The effect of twisting motion dependent diagonal hopping on the I-V characteristics of poly(dG)-poly(dC) DNA molecule

The effect of twisting motion dependent diagonal hopping on the I-V characteristic of Poly(dG)-Poly(dC) DNA molecule has been studied. Twisting angle dependent hopping constant is model using semi-empirical Slater-Koster theory. The I-V characteristic of DNA molecule is calculated from transmission probability using Landauer-Buttiker formalism by assuming symmetric voltage drop at the contacts. The transmission probability of charge on the molecule is calculated using transfer and scattering matrix methods, simultaneously. The calculation is carried out on 32 base pairs doubled-stranded DNA molecule model sandwiched in between two metallic electrodes.
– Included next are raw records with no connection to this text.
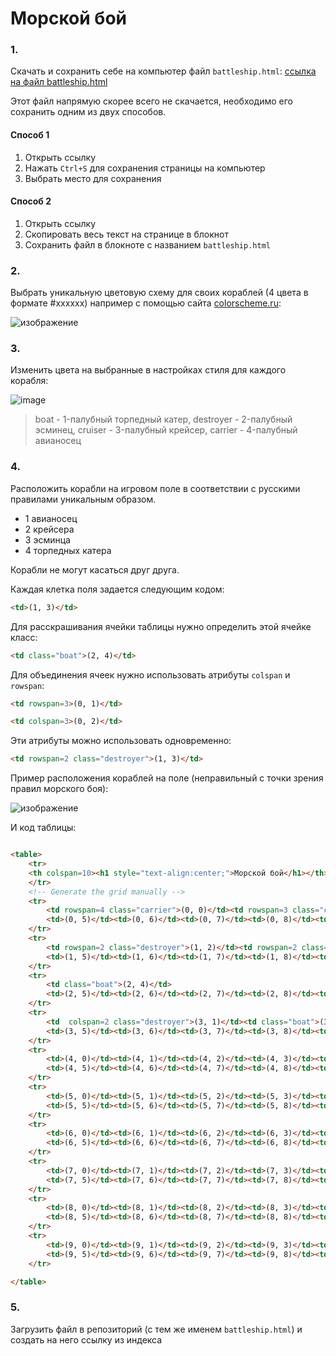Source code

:# Морской бой

### 1.

Скачать и сохранить себе на компьютер файл `battleship.html`:
<a id="raw-url" href="https://raw.githubusercontent.com/yarmolinskiyam-yandex/yarmolinskiyam-yandex.github.io/refs/heads/main/battleship.html"> ссылка на файл battleship.html </a>

Этот файл напрямую скорее всего не скачается, необходимо его сохранить одним из двух способов.

#### Способ 1

1. Открыть ссылку
2. Нажать `Ctrl+S` для сохранения страницы на компьютер
3. Выбрать место для сохранения

#### Способ 2

1. Открыть ссылку
2. Скопировать весь текст на странице в блокнот
3. Сохранить файл в блокноте с названием `battleship.html`

### 2.

Выбрать уникальную цветовую схему для своих кораблей (4 цвета в формате #xxxxxx) например с помощью сайта [colorscheme.ru](https://colorscheme.ru/):

![изображение](https://github.com/user-attachments/assets/fb0f46b9-c53e-4bdc-a6cc-874b8448e33f)

### 3.

Изменить цвета на выбранные в настройках стиля для каждого корабля:

![image](https://github.com/user-attachments/assets/176a99c7-01c4-4093-8d06-6398a2d99247)

> boat - 1-палубный торпедный катер, destroyer - 2-палубный эсминец, cruiser - 3-палубный крейсер, carrier - 4-палубный авианосец

### 4.

Расположить корабли на игровом поле в соответствии с русскими правилами уникальным образом.
- 1 авианосец
- 2 крейсера
- 3 эсминца
- 4 торпедных катера

Корабли не могут касаться друг друга.

Каждая клетка поля задается следующим кодом:

```html
<td>(1, 3)</td>
```

Для расскрашивания ячейки таблицы нужно определить этой ячейке класс:

```html
<td class="boat">(2, 4)</td>
```

Для объединения ячеек нужно использовать атрибуты `colspan` и `rowspan`:

```html
<td rowspan=3>(0, 1)</td>
```
```html
<td colspan=3>(0, 2)</td>
```

Эти атрибуты можно использовать одновременно:

```html
<td rowspan=2 class="destroyer">(1, 3)</td>
```

Пример расположения кораблей на поле (неправильный с точки зрения правил морского боя):

![изображение](https://github.com/user-attachments/assets/ab72afbe-d316-4770-a9ac-f3ed8cf5e7a1)

И код таблицы:

```html

<table>
	<tr>
	<th colspan=10><h1 style="text-align:center;">Морской бой</h1></th>
	</tr>
    <!-- Generate the grid manually -->
    <tr>
        <td rowspan=4 class="carrier">(0, 0)</td><td rowspan=3 class="cruiser">(0, 1)</td><td colspan=3 class="cruiser">(0, 2)</td>
        <td>(0, 5)</td><td>(0, 6)</td><td>(0, 7)</td><td>(0, 8)</td><td>(0, 9)</td>
    </tr>
    <tr>
        <td rowspan=2 class="destroyer">(1, 2)</td><td rowspan=2 class="destroyer">(1, 3)</td><td class="boat">(1, 4)</td>
        <td>(1, 5)</td><td>(1, 6)</td><td>(1, 7)</td><td>(1, 8)</td><td>(1, 9)</td>
    </tr>
    <tr>
        <td class="boat">(2, 4)</td>
        <td>(2, 5)</td><td>(2, 6)</td><td>(2, 7)</td><td>(2, 8)</td><td>(2, 9)</td>
    </tr>
    <tr>
        <td  colspan=2 class="destroyer">(3, 1)</td><td class="boat">(3, 3)</td><td class="boat">(3, 4)</td>
        <td>(3, 5)</td><td>(3, 6)</td><td>(3, 7)</td><td>(3, 8)</td><td>(3, 9)</td>
    </tr>
    <tr>
        <td>(4, 0)</td><td>(4, 1)</td><td>(4, 2)</td><td>(4, 3)</td><td>(4, 4)</td>
        <td>(4, 5)</td><td>(4, 6)</td><td>(4, 7)</td><td>(4, 8)</td><td>(4, 9)</td>
    </tr>
    <tr>
        <td>(5, 0)</td><td>(5, 1)</td><td>(5, 2)</td><td>(5, 3)</td><td>(5, 4)</td>
        <td>(5, 5)</td><td>(5, 6)</td><td>(5, 7)</td><td>(5, 8)</td><td>(5, 9)</td>
    </tr>
    <tr>
        <td>(6, 0)</td><td>(6, 1)</td><td>(6, 2)</td><td>(6, 3)</td><td>(6, 4)</td>
        <td>(6, 5)</td><td>(6, 6)</td><td>(6, 7)</td><td>(6, 8)</td><td>(6, 9)</td>
    </tr>
    <tr>
        <td>(7, 0)</td><td>(7, 1)</td><td>(7, 2)</td><td>(7, 3)</td><td>(7, 4)</td>
        <td>(7, 5)</td><td>(7, 6)</td><td>(7, 7)</td><td>(7, 8)</td><td>(7, 9)</td>
    </tr>
    <tr>
        <td>(8, 0)</td><td>(8, 1)</td><td>(8, 2)</td><td>(8, 3)</td><td>(8, 4)</td>
        <td>(8, 5)</td><td>(8, 6)</td><td>(8, 7)</td><td>(8, 8)</td><td>(8, 9)</td>
    </tr>
    <tr>
        <td>(9, 0)</td><td>(9, 1)</td><td>(9, 2)</td><td>(9, 3)</td><td>(9, 4)</td>
        <td>(9, 5)</td><td>(9, 6)</td><td>(9, 7)</td><td>(9, 8)</td><td>(9, 9)</td>
    </tr>

</table>
```

### 5.

Загрузить файл в репозиторий (с тем же именем `battleship.html`) и создать на него ссылку из индекса

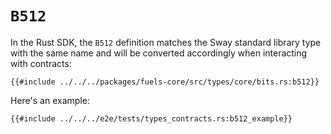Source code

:# `B512`

In the Rust SDK, the `B512` definition matches the Sway standard library type with the same name and will be converted accordingly when interacting with contracts:

```rust,ignore
{{#include ../../../packages/fuels-core/src/types/core/bits.rs:b512}}
```

Here's an example:

```rust,ignore
{{#include ../../../e2e/tests/types_contracts.rs:b512_example}}
```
The results show that at low voltage the magnitude of current is not influenced much by the change of diagonal hopping term caused by base pair twisting motion. Larger influenced is observed at higher voltages, after decreases by increasing the coupling parameter of vibration and diagonal hopping constant up to some value, current increases. This trend is observed in the I-V characteristic of DNA molecule for all frequencies and temperatures used. Lower twisting motion frequency shows larger influences of diagonal hopping term on the current than the one at higher frequencies.